CONCORD — The House and Senate will vote today on a new two-year, $10.7 billion budget that spends about $400 million more than the current biennial budget.
Gov. Maggie Hassan has said she will sign the budget package — House Bill 1 and House Bill 2 — if lawmakers approve it, which is likely with the leadership of both parties in the House and Senate supporting the compromise plan.
The biggest point of contention between the House and Senate during negotiations last week was Medicaid expansion under the Affordable Care Act, which would add about 58,000 people to the rolls of the state and federal health insurance program for the poor, disabled, children and elderly.
After several proposals were exchanged, budget negotiators agreed on a commission to study Medicaid expansion with an Oct. 15 deadline. Hassan has said she will ask the Executive Council to call lawmakers back into session to address the commission’s recommendation if House and Senate leaders do not.

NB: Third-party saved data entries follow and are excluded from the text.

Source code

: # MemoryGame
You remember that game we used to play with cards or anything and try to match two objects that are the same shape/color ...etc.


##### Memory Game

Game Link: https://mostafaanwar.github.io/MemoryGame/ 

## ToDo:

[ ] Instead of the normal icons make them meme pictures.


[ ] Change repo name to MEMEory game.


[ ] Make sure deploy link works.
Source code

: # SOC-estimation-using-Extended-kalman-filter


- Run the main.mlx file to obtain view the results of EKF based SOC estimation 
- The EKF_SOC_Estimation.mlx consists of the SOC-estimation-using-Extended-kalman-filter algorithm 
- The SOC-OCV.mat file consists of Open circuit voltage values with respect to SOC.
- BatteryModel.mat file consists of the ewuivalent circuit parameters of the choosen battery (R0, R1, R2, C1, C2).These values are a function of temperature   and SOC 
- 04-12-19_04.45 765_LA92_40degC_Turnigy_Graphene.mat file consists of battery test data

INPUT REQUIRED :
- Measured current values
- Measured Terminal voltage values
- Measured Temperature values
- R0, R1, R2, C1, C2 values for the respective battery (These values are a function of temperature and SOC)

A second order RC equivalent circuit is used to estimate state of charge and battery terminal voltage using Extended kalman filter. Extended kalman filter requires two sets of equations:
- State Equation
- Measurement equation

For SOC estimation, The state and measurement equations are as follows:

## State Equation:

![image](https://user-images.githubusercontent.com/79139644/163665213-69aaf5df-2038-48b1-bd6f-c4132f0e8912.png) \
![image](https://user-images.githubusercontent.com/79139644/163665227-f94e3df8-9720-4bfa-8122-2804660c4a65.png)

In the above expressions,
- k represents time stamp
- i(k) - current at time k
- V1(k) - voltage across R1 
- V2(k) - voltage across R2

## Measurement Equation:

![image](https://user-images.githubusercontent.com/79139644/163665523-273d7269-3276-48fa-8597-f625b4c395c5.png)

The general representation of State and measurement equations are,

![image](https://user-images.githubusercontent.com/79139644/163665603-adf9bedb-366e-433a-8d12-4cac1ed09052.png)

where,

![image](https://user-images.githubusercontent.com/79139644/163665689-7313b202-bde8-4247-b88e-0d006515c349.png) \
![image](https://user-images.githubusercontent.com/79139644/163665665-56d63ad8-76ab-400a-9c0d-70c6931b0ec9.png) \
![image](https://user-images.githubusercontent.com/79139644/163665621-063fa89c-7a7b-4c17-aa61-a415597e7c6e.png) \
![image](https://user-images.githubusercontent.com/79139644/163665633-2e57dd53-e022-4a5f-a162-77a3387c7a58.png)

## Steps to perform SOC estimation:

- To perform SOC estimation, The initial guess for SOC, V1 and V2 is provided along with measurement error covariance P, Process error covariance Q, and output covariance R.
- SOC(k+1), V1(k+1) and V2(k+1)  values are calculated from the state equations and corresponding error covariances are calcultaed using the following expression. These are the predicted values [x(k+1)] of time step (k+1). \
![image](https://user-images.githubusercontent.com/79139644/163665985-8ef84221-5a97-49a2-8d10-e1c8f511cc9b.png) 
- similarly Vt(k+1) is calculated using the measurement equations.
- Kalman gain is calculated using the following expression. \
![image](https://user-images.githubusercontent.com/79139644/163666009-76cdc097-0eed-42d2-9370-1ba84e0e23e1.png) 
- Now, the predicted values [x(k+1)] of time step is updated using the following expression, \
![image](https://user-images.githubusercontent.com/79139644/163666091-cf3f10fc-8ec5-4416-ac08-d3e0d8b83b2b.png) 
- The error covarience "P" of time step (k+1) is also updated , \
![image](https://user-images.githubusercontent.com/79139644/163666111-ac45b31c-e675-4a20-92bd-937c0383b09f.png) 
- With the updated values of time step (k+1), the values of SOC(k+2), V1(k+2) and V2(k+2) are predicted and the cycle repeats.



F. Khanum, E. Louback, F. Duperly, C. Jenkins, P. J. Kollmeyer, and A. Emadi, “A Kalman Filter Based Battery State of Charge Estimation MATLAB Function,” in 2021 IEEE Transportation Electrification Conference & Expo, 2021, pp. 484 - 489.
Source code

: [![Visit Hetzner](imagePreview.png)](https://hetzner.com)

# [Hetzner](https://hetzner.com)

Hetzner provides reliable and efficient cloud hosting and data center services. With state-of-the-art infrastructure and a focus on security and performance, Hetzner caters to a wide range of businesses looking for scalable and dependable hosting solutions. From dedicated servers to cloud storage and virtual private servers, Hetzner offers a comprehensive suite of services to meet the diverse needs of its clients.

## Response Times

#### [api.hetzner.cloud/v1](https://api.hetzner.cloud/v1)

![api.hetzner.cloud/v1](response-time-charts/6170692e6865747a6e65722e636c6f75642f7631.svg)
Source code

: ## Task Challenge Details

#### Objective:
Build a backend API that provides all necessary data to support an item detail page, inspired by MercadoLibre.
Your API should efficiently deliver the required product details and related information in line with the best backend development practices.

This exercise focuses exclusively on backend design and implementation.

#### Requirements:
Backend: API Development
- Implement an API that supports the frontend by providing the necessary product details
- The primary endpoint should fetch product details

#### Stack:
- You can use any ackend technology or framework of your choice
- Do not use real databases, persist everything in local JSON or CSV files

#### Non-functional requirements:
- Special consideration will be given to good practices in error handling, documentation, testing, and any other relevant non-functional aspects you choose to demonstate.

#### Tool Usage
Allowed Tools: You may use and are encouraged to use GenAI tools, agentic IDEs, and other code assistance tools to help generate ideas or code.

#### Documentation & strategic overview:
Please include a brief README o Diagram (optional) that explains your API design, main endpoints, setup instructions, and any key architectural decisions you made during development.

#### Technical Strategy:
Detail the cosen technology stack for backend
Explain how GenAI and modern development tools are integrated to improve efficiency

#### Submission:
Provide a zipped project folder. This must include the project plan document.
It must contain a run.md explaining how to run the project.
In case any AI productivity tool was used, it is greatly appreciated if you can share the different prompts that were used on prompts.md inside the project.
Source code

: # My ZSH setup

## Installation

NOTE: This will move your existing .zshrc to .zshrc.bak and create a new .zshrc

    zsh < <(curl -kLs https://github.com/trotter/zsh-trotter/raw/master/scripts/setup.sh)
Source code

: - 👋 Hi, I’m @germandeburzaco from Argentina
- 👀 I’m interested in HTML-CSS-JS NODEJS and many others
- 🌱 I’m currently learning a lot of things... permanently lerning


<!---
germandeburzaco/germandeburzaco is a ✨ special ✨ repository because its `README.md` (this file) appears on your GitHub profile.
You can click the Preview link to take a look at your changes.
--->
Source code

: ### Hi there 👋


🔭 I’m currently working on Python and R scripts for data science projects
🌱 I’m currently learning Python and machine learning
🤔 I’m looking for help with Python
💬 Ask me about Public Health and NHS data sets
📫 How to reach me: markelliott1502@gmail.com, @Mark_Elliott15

The budget lawmakers will vote on includes a $25 million reduction in personnel costs, but appropriates $17 million for new state employee labor contracts with a 6 percent raise over two years. (See Charles Arlinghaus column on state employee pay, Page A6.)One of the four state employee unions has ratified the contract, but the Bargaining Senate of the largest union, the State Employees Association, has rejected the agreement. However, lawmakers are not planning to change the contract funding.
The proposed budget includes $100 million more for higher education, $28 million more for the mental health system, eliminates the developmentally disabled wait list for services and reinstates the school building aid program.
The compromise budget includes $3.4 million for four new charter schools and reinstates the UNIQUE scholarship program and another program helping nursing homes.
The budget does not include a 20-cent-per-pack tobacco tax increase, but allows an automatic 10–cent increase to go forward. The budget also does not include a 12-cent gasoline tax increase approved by the House, but does include $13.5 million in business tax credits passed last year that Hassan and the House wanted delayed for two years.
The budget plan also eliminates the tips tax and foregoes a $5 increase in the salt water fishing tax.
The proposed 2014-2015 budget spends about $2.8 billion in general funds over the next years beginning July 1.
Lawmakers will also vote on a $125 million capital budget, House Bill 25, which includes $38 million for a new women’s prison in Concord.
With the approval of lawmakers, New Hampshire will join the other five New England states with a medical marijuana program for the terminally and chronically ill. The program is contained in House Bill 573.
Fifty-seven inches will be the gold standard for child passenger restraint seat use if lawmakers approve House Bill 242.
A compromise was reached on a controversial bill that aligns New Hampshire insurance laws, regulations and rules with the federal requirements under the Affordable Care Act. Lawmakers will decide the fate of the compromise when they vote on Senate Bill 148.